You couldn't write a page down worth of story points from Halo 2? Huh?
Halo 3's greatest sin was it's failure in plot-tension. There was some end-of-the-world shit going on, yet Bungie somehow did a terrible job of selling me on it. At no point did I feel like there was a massive war going on. And at no point did I feel like if I failed as Master Chief, the world was doomed. Perfect example of this tension done right? Mass Effect 1. Mass Effect had an on-the-edge-of-your-seat ending. It gave the feeling "If I fail, the world is fucked." What's even more impressive is they built up to this amazing climax in just one game. Halo 3 had 2 previous entries that paved the way. The door was there and all Halo 3 had to do was walk through.
Because there really wasn't much of a war going on by that point. Most of the human fleet was in shambles, and if Halo 3's epic battles doesn't give you the feeling of a massive war, then I don't know what will (Mass Effect, I guess).

Besides, I'd rather Halo 3 have a terrible story than terrible gameplay. Because in the end, the latter is what matters in a Halo game.
 
The folks at 343 are passionate people who clearly care about Halo. But I think they've taken it down the wrong path, and I didn't see any signs they recognized that. Bummer.

I agree with most of what you said. The talk felt a little out of touch, he went over a lot of what people would consider the failures of the game while not acknowledging them as such.
 
Ghal with cold truth.

The only surprise in the talk was that 343 was surprised by how many people solo'd spartan ops. How many people solo'd previous campaigns? How many chose to solo firefight? Was this really unexpected?
I guess they still don't realize it's unplayable over the actual Internet most of the time, especially across the Atlantic.
 
You couldn't write a page down worth of story points from Halo 2? Huh?

Because there really wasn't much of a war going on by that point. Most of the human fleet was in shambles, and if Halo 3's epic battles doesn't give you the feeling of a massive war, then I don't know what will (Mass Effect, I guess).

Besides, I'd rather have Halo 3 have a terrible story than terrible gameplay. Because it in the end, the latter is what matters in a Halo game.

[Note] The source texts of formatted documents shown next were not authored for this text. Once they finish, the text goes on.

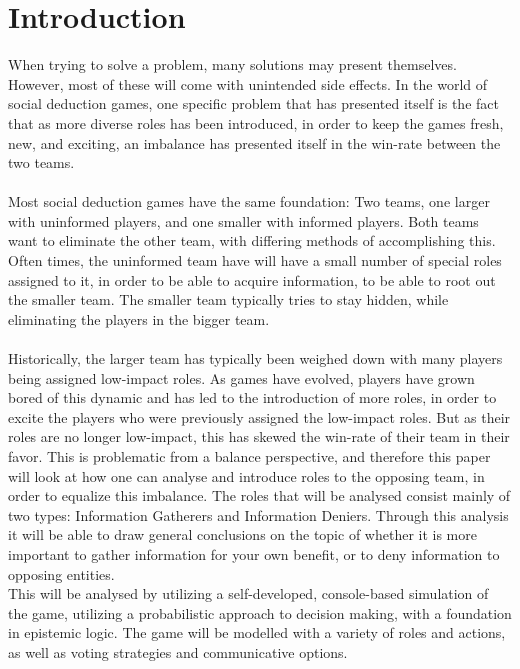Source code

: \section{Introduction}
When trying to solve a problem, many solutions may present themselves. However,
most of these will come with unintended side effects. In the world of social
deduction games, one specific problem that has presented itself is the fact
that as more diverse roles has been introduced, in order to keep the games
fresh, new, and exciting, an imbalance has presented itself in the win-rate
between the two teams. \\ \\ Most social deduction games have the same
foundation: Two teams, one larger with uninformed players, and one smaller with
informed players. Both teams want to eliminate the other team, with differing
methods of accomplishing this. Often times, the uninformed team have will have
a small number of special roles assigned to it, in order to be able to acquire
information, to be able to root out the smaller team. The smaller team
typically tries to stay hidden, while eliminating the players in the bigger
team.\\ \\ Historically, the larger team has typically been weighed down with
many players being assigned low-impact roles. As games have evolved, players
have grown bored of this dynamic and has led to the introduction of more roles,
in order to excite the players who were previously assigned the low-impact
roles. But as their roles are no longer low-impact, this has skewed the
win-rate of their team in their favor. This is problematic from a balance
perspective, and therefore this paper will look at how one can analyse and
introduce roles to the opposing team, in order to equalize this imbalance. The
roles that will be analysed consist mainly of two types: Information Gatherers
and Information Deniers. Through this analysis it will be able to draw general
conclusions on the topic of whether it is more important to gather information
for your own benefit, or to deny information to opposing entities. \\

This will be analysed by utilizing a self-developed, console-based simulation
of the game, utilizing a probabilistic approach to decision making, with a
foundation in epistemic logic. The game will be modelled with a variety of
roles and actions, as well as voting strategies and communicative options.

If plot tension and character narratives are your biggest focus when playing a video game then you're probably wasting your time.
 
I've no idea what they were thinking with the new enemy types lol. If they don't introduce several new races in Halo 5 then the series is in trouble IMO.
 
I've no idea what they were thinking with the new enemy types lol. If they don't introduce several new races in Halo 5 then the series is in trouble IMO.

In halo 4 they introduced so many bullshit stuff its hard to clean up without press shitting on it.

Either reboot the series with 5 and clean ship remove all the random bits go back to basics.
They could say something like "Yeah the didact reprogrammed the promethean stuff to keep it out of human hands and all that gear doesn't work anymore"

Or go along this path and let the ip die in a miserable state where halo was once a unique ip it is now cod skin.

You couldn't write a page down worth of story points from Halo 2? Huh?

Because there really wasn't much of a war going on by that point. Most of the human fleet was in shambles, and if Halo 3's epic battles doesn't give you the feeling of a massive war, then I don't know what will (Mass Effect, I guess).

Besides, I'd rather Halo 3 have a terrible story than terrible gameplay. Because in the end, the latter is what matters in a Halo game.

Two fucking scarabs in halo 3 a lot of heli(forgot the name) now how isn't that awesome.
 
Is there any takeaway from this that would suggest they'll put something like Team Throwdown in Halo 5 from day one? Loadouts were honestly the biggest reason I didn't get Halo 4.
 
I wish I could add on to this with the experiences I had as a CC, but I'd probably get in trouble. Good post.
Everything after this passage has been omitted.